State the number of lines in the records beneath that hold the word "several", and add nothing.

• **SOURCE MATERIAL**

++++

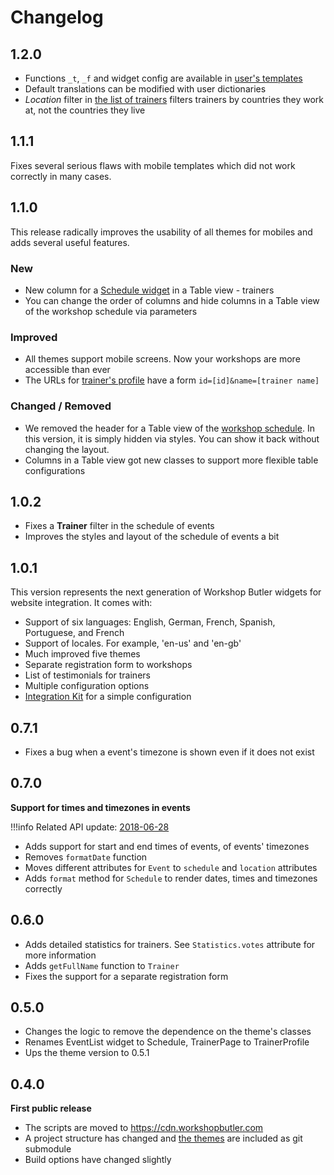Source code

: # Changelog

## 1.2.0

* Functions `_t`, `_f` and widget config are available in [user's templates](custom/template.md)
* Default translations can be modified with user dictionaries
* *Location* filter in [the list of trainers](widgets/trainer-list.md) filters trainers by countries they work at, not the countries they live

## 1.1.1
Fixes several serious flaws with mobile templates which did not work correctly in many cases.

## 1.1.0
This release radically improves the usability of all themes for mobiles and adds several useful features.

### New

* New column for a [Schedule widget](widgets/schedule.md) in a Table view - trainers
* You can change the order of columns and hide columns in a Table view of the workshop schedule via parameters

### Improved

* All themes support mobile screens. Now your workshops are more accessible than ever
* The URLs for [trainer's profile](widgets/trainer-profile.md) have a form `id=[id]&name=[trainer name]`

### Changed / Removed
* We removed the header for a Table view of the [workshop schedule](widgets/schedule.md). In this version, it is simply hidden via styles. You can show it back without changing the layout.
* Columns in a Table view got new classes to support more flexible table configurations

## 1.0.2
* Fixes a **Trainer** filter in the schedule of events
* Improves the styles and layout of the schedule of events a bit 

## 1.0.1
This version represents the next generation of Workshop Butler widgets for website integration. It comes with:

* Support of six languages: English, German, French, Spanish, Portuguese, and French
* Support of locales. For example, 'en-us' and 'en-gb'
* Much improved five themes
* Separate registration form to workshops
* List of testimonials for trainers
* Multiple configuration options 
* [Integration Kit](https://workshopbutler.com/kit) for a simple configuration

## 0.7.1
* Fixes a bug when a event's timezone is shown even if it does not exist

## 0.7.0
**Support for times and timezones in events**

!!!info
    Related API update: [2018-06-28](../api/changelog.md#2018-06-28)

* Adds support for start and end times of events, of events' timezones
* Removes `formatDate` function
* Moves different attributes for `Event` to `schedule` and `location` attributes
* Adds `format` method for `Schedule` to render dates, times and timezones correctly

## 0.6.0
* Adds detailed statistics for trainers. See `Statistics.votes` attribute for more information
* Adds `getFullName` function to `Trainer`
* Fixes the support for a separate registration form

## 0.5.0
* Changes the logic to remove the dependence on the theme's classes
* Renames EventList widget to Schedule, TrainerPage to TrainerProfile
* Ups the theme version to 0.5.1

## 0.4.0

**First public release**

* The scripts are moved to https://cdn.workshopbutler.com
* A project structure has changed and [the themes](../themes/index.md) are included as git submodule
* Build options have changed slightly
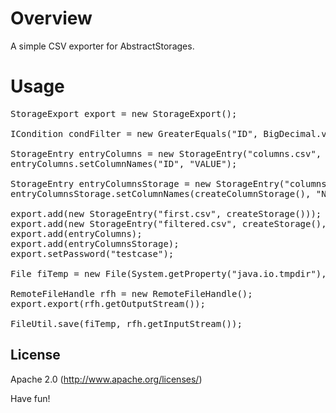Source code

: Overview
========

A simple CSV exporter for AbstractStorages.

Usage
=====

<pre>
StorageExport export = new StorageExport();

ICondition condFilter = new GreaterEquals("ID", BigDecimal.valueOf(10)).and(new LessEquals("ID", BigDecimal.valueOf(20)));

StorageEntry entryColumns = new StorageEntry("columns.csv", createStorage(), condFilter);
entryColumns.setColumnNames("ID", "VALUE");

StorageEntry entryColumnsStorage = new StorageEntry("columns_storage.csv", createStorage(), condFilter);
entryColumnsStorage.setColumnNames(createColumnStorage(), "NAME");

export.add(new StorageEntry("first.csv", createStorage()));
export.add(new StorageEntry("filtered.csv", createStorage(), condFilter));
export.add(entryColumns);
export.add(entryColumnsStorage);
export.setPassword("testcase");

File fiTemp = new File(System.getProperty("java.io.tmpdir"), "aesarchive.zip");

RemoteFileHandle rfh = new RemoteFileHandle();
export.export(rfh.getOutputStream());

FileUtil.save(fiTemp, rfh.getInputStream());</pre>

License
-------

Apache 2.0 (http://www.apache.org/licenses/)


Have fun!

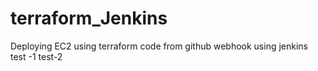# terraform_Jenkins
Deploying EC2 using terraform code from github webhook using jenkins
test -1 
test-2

++++

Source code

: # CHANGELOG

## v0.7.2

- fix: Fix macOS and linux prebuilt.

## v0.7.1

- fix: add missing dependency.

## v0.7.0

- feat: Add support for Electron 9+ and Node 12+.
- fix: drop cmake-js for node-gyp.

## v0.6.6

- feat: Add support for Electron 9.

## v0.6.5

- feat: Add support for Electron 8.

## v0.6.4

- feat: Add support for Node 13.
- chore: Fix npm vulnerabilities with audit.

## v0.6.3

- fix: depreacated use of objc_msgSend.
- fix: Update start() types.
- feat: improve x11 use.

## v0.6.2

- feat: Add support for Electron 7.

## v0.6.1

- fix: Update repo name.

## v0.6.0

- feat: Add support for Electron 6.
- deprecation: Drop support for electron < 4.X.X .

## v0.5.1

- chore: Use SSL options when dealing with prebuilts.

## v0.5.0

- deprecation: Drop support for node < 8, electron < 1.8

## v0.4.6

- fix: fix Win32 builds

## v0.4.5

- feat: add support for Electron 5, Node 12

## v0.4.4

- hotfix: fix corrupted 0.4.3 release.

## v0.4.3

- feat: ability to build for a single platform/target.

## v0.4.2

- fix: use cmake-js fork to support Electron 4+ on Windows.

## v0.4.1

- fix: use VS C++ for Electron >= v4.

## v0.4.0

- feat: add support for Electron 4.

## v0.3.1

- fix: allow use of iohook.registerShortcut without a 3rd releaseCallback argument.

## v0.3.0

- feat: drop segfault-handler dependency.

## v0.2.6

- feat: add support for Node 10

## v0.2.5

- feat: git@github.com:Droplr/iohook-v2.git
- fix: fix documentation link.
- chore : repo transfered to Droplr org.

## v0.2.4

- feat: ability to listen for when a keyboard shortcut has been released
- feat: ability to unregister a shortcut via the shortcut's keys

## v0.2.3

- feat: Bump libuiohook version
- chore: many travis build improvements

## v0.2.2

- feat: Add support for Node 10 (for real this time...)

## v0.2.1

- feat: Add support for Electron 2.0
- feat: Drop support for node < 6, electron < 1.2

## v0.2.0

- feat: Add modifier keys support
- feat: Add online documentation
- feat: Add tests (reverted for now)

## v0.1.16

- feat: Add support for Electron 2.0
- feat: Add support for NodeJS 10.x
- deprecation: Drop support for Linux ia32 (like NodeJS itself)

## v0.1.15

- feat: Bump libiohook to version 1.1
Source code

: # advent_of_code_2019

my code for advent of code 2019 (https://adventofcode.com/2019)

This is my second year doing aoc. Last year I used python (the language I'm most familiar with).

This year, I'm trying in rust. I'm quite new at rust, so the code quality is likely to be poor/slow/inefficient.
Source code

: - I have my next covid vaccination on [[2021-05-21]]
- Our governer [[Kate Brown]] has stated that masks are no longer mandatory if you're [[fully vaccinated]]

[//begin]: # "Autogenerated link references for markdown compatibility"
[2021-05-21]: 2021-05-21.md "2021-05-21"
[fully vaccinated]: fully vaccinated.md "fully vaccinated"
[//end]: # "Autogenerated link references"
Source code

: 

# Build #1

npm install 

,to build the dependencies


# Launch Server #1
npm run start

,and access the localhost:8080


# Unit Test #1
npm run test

++++

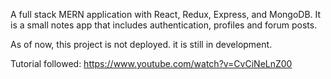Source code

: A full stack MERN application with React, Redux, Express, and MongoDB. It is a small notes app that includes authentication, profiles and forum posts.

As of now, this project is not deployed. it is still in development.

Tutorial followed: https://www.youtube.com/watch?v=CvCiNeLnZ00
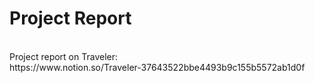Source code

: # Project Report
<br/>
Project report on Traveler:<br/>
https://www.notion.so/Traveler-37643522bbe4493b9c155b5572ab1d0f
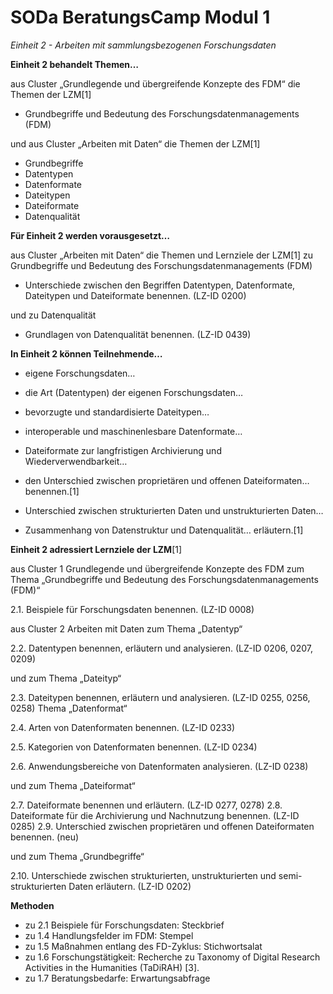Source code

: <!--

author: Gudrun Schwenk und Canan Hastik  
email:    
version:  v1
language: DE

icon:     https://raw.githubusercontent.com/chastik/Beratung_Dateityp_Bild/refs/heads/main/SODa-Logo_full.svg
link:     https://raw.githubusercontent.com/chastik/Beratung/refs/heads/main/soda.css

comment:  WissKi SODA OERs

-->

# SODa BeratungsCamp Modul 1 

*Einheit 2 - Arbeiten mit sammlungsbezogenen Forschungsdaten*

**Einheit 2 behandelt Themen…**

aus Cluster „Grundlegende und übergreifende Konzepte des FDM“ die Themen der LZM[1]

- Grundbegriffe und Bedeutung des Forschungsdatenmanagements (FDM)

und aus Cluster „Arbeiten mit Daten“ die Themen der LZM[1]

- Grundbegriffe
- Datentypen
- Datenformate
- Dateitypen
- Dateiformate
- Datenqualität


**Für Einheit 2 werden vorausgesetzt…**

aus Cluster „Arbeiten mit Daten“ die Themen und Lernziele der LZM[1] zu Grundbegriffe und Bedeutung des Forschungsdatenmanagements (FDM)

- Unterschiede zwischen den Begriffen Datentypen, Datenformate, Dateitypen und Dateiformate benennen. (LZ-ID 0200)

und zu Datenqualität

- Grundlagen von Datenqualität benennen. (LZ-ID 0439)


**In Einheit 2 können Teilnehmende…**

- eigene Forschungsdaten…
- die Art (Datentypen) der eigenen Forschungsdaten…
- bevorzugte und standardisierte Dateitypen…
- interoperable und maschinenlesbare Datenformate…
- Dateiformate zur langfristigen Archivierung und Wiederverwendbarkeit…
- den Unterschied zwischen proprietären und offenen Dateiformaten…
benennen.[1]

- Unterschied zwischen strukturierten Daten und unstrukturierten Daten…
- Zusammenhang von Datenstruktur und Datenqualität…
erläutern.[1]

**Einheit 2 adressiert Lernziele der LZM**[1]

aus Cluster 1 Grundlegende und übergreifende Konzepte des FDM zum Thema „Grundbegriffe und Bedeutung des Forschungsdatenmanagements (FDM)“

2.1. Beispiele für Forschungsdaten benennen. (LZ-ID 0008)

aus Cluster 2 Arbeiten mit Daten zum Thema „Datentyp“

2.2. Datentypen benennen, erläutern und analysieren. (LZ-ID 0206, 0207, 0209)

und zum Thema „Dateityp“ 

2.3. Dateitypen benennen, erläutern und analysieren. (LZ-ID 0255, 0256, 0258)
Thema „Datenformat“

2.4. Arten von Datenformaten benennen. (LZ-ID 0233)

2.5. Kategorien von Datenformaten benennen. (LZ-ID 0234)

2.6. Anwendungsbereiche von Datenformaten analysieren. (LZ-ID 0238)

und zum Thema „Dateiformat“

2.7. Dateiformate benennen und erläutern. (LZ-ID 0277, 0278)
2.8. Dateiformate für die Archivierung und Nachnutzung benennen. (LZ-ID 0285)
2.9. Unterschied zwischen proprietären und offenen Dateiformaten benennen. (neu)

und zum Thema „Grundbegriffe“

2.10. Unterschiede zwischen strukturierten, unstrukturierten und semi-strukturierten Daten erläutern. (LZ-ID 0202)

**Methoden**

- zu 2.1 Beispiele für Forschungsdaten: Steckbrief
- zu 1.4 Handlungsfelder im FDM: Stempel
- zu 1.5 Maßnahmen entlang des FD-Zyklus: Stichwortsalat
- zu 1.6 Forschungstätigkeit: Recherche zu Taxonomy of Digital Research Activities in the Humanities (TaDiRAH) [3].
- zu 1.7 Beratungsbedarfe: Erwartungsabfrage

++++

• **EXERCISE SOLUTION**
2